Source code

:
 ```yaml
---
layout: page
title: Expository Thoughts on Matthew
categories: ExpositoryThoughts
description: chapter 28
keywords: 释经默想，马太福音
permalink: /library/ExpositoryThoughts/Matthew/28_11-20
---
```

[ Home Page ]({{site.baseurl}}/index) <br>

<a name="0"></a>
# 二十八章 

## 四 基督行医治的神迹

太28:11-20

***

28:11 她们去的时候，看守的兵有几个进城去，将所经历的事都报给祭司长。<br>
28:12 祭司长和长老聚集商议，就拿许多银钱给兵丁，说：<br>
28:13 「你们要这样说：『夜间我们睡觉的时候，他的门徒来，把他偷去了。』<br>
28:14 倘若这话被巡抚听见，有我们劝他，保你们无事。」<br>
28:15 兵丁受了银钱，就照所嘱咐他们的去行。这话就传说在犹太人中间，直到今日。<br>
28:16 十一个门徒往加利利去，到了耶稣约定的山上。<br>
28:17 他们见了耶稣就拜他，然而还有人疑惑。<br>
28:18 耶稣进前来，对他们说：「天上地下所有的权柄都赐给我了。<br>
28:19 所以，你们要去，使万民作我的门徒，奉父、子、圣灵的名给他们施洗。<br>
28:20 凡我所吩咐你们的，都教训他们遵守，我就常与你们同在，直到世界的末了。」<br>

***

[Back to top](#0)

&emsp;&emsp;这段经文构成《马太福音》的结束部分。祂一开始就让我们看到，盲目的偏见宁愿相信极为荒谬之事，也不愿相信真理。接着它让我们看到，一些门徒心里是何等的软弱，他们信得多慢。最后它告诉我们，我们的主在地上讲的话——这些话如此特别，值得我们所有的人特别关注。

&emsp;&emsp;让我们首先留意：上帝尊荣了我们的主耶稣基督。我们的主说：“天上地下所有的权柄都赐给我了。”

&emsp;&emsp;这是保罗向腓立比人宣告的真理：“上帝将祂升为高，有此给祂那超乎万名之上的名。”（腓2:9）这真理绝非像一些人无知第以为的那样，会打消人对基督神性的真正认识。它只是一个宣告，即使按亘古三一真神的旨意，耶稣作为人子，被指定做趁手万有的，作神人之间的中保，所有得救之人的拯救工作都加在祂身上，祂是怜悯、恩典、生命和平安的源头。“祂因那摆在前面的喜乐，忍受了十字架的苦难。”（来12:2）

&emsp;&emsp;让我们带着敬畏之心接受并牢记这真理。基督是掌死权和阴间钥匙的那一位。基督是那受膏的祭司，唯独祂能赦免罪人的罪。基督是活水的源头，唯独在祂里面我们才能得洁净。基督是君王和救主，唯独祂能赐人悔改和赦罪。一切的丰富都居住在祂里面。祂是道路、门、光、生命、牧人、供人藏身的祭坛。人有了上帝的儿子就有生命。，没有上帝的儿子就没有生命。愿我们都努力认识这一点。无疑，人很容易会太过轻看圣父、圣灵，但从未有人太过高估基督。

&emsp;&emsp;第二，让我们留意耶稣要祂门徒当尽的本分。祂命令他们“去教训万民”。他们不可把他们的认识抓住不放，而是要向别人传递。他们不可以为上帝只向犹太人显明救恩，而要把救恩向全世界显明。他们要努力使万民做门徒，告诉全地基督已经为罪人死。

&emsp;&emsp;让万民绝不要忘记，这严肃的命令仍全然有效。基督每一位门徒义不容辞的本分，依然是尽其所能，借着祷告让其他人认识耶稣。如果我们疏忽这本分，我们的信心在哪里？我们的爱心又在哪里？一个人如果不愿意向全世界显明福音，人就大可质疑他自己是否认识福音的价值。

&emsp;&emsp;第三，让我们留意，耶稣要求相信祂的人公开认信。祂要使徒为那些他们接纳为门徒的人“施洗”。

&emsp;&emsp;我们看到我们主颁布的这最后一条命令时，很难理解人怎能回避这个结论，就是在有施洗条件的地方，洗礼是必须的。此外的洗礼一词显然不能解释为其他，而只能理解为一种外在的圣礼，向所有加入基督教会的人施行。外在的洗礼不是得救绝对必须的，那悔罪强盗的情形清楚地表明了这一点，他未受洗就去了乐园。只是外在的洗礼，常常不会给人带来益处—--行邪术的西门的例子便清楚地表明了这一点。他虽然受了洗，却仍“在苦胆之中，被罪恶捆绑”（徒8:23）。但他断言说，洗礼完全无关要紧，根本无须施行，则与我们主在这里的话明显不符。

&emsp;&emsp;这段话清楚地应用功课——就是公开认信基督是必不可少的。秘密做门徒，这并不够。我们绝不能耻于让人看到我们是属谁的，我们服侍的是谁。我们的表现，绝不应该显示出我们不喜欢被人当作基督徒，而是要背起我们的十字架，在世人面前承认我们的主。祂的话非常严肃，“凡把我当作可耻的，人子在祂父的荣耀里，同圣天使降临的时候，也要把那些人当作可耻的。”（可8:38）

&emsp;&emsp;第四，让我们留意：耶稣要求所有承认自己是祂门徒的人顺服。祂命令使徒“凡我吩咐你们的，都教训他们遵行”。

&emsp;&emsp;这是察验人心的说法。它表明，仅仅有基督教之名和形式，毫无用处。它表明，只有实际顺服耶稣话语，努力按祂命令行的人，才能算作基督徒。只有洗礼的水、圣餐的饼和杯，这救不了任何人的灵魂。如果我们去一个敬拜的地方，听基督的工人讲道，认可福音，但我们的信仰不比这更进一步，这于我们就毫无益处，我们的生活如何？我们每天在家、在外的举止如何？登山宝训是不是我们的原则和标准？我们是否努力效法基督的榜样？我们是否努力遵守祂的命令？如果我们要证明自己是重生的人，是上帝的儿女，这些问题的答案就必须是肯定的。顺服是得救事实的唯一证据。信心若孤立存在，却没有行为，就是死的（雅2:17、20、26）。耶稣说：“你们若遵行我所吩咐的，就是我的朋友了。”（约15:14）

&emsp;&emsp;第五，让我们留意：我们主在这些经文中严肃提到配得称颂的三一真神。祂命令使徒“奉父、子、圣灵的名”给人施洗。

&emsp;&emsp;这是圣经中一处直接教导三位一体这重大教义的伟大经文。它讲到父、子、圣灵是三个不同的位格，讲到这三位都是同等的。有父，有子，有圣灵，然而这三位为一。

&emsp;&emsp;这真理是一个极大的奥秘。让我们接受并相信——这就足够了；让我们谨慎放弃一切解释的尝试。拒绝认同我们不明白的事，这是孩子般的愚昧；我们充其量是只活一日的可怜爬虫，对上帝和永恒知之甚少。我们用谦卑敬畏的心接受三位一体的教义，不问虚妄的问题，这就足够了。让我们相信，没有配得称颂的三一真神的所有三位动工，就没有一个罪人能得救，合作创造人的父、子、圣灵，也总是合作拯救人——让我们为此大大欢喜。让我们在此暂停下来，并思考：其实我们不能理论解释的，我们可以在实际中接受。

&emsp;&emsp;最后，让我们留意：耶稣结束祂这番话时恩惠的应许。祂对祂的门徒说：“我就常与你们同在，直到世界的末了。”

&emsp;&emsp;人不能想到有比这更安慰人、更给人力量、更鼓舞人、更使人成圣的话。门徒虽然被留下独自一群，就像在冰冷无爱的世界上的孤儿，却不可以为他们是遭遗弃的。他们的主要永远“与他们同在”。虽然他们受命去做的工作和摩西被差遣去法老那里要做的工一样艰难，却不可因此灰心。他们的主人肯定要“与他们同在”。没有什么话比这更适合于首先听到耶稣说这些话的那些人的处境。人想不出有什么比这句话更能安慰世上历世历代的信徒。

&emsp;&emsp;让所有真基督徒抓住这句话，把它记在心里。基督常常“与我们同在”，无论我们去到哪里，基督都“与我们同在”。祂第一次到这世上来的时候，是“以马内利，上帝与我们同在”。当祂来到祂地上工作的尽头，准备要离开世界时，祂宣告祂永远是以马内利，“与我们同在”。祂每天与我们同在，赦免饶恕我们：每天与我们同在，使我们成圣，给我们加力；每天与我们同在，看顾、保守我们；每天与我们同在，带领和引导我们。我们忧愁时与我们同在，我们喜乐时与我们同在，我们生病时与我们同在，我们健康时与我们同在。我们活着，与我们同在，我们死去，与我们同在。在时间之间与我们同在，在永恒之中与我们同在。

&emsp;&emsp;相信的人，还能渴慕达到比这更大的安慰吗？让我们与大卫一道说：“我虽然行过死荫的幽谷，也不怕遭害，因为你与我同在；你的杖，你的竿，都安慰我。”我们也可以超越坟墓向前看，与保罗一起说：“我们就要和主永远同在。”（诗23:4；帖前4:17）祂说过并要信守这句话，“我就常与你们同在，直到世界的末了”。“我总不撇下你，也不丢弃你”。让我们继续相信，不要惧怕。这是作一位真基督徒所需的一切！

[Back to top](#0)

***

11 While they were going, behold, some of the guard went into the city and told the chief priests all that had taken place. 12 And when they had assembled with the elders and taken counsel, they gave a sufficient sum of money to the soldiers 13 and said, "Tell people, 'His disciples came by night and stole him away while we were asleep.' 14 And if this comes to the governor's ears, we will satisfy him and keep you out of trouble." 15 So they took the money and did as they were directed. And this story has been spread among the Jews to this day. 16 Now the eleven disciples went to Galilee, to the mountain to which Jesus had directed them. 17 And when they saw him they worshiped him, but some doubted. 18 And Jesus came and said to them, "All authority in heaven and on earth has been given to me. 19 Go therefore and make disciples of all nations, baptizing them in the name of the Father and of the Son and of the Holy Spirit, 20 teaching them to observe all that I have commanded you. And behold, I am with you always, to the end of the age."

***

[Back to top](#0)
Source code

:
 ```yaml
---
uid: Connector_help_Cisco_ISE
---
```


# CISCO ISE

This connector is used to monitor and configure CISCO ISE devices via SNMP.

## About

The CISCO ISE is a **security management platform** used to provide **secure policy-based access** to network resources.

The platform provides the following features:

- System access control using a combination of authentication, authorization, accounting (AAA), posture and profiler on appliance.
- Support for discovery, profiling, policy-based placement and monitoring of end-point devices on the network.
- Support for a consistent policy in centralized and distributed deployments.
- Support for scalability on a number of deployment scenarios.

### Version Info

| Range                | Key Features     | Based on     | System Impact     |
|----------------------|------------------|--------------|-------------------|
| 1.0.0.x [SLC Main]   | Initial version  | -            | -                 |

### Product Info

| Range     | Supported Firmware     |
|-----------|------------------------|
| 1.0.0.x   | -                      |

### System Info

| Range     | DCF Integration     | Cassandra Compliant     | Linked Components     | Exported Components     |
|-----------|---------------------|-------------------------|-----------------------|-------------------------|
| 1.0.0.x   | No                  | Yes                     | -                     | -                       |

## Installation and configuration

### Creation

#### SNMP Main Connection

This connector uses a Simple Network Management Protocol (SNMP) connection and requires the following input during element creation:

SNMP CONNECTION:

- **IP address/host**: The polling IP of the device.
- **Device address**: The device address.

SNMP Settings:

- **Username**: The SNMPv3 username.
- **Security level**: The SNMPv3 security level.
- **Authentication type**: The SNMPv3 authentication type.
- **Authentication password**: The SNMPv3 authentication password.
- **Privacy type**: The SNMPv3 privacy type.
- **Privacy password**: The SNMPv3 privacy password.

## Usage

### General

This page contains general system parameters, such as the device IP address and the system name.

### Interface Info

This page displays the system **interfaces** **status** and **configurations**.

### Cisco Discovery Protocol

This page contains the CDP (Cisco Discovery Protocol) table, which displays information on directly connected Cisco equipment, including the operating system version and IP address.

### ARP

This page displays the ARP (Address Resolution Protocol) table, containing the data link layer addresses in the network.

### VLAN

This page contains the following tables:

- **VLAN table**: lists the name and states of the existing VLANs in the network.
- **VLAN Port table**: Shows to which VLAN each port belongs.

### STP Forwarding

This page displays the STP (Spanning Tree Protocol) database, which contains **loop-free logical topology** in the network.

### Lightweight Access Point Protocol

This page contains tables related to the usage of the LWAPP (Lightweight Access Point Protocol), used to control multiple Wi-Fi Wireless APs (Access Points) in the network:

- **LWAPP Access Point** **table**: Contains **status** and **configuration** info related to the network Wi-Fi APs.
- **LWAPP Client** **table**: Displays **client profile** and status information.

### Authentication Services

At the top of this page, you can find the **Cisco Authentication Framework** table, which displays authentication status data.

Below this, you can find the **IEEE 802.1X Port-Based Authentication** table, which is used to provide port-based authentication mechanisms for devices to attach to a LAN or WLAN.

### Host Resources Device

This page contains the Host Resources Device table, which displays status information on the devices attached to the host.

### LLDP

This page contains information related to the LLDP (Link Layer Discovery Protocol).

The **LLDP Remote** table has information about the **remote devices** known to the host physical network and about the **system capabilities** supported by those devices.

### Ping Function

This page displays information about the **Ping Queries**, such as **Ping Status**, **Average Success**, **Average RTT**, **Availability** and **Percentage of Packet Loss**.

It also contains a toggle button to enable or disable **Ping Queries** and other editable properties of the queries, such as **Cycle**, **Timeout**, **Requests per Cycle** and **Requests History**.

TASK OBJECTIVE:
Search the data for "祂命令使徒". Copy every matching line.

YOUR SOLUTION:
&emsp;&emsp;第四，让我们留意：耶稣要求所有承认自己是祂门徒的人顺服。祂命令使徒“凡我吩咐你们的，都教训他们遵行”。
&emsp;&emsp;第五，让我们留意：我们主在这些经文中严肃提到配得称颂的三一真神。祂命令使徒“奉父、子、圣灵的名”给人施洗。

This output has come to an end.